I'm reading through the book "Calculus Made Easy" by Silvanus P. Thompson
In the page 12, there's an example of a ladder of 181 inches resting against a vertical wall and calculating how much the top end of the ladder goes down as we separate the bottom end of the ladder from the wall, i.e. the ratio where dy decrease while we increase dx
At the end of the example. Silvanus says:
And the ratio of dy to dx may be stated thus:
$ \frac{dy}{dx} = - \frac{0.11}{1} $
Its also easy to see that (except in one particular position) $ dy $ will be of a different size from $ dx $
I understand that if $ dy = dx $ then:
$ 1 = - \frac{0.11}{1} $
And this doesn't make sense. What particular position is the author referring to?

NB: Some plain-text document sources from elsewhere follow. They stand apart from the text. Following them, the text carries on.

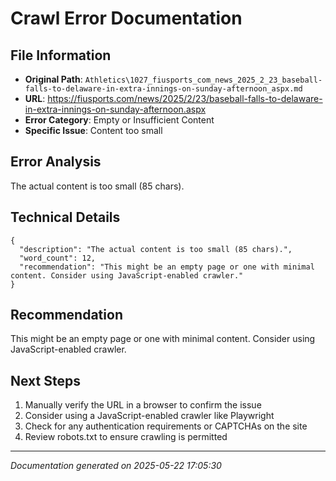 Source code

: # Crawl Error Documentation

## File Information
- **Original Path**: `Athletics\1027_fiusports_com_news_2025_2_23_baseball-falls-to-delaware-in-extra-innings-on-sunday-afternoon_aspx.md`
- **URL**: https://fiusports.com/news/2025/2/23/baseball-falls-to-delaware-in-extra-innings-on-sunday-afternoon.aspx
- **Error Category**: Empty or Insufficient Content
- **Specific Issue**: Content too small

## Error Analysis
The actual content is too small (85 chars).

## Technical Details
```
{
  "description": "The actual content is too small (85 chars).",
  "word_count": 12,
  "recommendation": "This might be an empty page or one with minimal content. Consider using JavaScript-enabled crawler."
}
```

## Recommendation
This might be an empty page or one with minimal content. Consider using JavaScript-enabled crawler.

## Next Steps
1. Manually verify the URL in a browser to confirm the issue
2. Consider using a JavaScript-enabled crawler like Playwright
3. Check for any authentication requirements or CAPTCHAs on the site
4. Review robots.txt to ensure crawling is permitted

---
*Documentation generated on 2025-05-22 17:05:30*
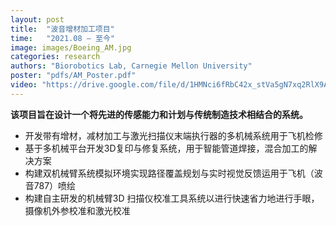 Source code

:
 ```yaml
---
layout: post
title:  "波音增材加工项目"
time:   "2021.08 – 至今"
image: images/Boeing_AM.jpg
categories: research
authors: "Biorobotics Lab, Carnegie Mellon University"
poster: "pdfs/AM_Poster.pdf"
video: "https://drive.google.com/file/d/1HMNci6fRbC42x_stVa5gN7xq2RlX9AQz/view?usp=sharing"
---
```

**该项目旨在设计一个将先进的传感能力和计划与传统制造技术相结合的系统。**
- 开发带有增材，减材加工与激光扫描仪末端执行器的多机械系统用于飞机检修
- 基于多机械平台开发3D复印与修复系统，用于智能管道焊接，混合加工的解决方案
- 构建双机械臂系统模拟环境实现路径覆盖规划与实时视觉反馈运用于飞机（波音787）喷绘
- 构建自主研发的机械臂3D 扫描仪校准工具系统以进行快速省力地进行手眼，摄像机外参校准和激光校准
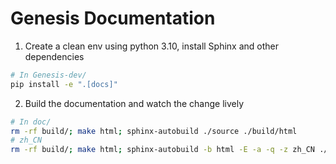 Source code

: # Genesis Documentation

1. Create a clean env using python 3.10, install Sphinx and other dependencies

```bash
# In Genesis-dev/
pip install -e ".[docs]"
```

2. Build the documentation and watch the change lively

```bash
# In doc/
rm -rf build/; make html; sphinx-autobuild ./source ./build/html
# zh_CN
rm -rf build/; make html; sphinx-autobuild -b html -E -a -q -z zh_CN ./source ./build/html

```

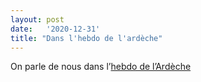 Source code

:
 ```yaml
---
layout: post
date:   '2020-12-31'
title: "Dans l'hebdo de l'ardèche"
---
```


On parle de nous dans l’[hebdo de l’Ardèche](https://www.hebdo-ardeche.fr/actualite-10817-l-espace-coworking-drakkar-buro-tente-de-maintenir-son-cap) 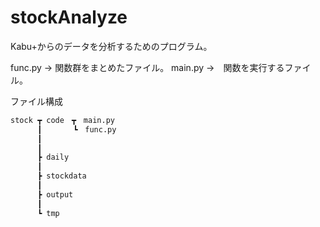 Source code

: ﻿# stockAnalyze

Kabu+からのデータを分析するためのプログラム。

func.py -> 関数群をまとめたファイル。
main.py ->　関数を実行するファイル。

ファイル構成
``` bash
stock ┳ code　┳　main.py
      ┃       ┗　func.py
      ┃
      ┃
      ┣ daily 
      ┃
      ┣ stockdata 
      ┃
      ┣ output 
      ┃
      ┗ tmp
```
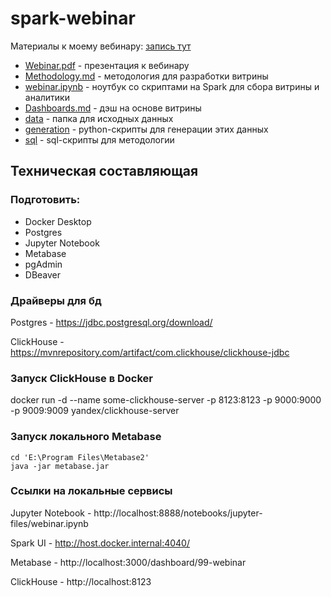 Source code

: # spark-webinar

Материалы к моему вебинару: [запись тут](https://www.youtube.com/watch?v=ufR-__6_PqQ)

- [Webinar.pdf](https://github.com/Aigul9/spark-webinar/tree/main/Webinar.pdf) - презентация к вебинару
- [Methodology.md](https://github.com/Aigul9/spark-webinar/tree/main/Methodology.md) - методология для разработки витрины
- [webinar.ipynb](https://github.com/Aigul9/spark-webinar/blob/main/webinar.ipynb) - ноутбук со скриптами на Spark для сбора витрины и аналитики
- [Dashboards.md](https://github.com/Aigul9/spark-webinar/blob/main/Dashboard.md) - дэш на основе витрины
- [data](https://github.com/Aigul9/spark-webinar/tree/main/data) - папка для исходных данных
- [generation](https://github.com/Aigul9/spark-webinar/tree/main/generation) - python-скрипты для генерации этих данных
- [sql](https://github.com/Aigul9/spark-webinar/tree/main/sql) - sql-скрипты для методологии

## Техническая составляющая

### Подготовить:

- Docker Desktop
- Postgres
- Jupyter Notebook
- Metabase
- pgAdmin
- DBeaver

### Драйверы для бд

Postgres - https://jdbc.postgresql.org/download/

ClickHouse - https://mvnrepository.com/artifact/com.clickhouse/clickhouse-jdbc

### Запуск ClickHouse в Docker

docker run -d --name some-clickhouse-server -p 8123:8123 -p 9000:9000 -p 9009:9009 yandex/clickhouse-server

### Запуск локального Metabase

```
cd 'E:\Program Files\Metabase2'
java -jar metabase.jar
```

### Ссылки на локальные сервисы

Jupyter Notebook - http://localhost:8888/notebooks/jupyter-files/webinar.ipynb

Spark UI - http://host.docker.internal:4040/

Metabase - http://localhost:3000/dashboard/99-webinar

ClickHouse - http://localhost:8123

Let the vertical height of the ladder be $y$ and the horizontal length be $x$
Now, whatever position the ladder may be in, the following is always true by pythagoreas theorem. $$x^2+y^2=181^2$$ Now when you differentiate the equation with respect to $x$, you get $$2x+2y{dy\over dx}=0$$ $${dy\over dx}=-{x\over y}=-{\cot}{\theta}$$ Now, this rate of change is equal to the instantaneous slope of the ladder. When the ladder is steep (${\tan{\theta}}$ is large), a small increase in $x$ will result in a large decrease in $y$. You can experiment this at home by taking a slab of cardboard and sliding it along the wall and floor of a room. Clearly, the rate of change is equal (${dy\over dx}=1$) only when $x$ is equal to $y$.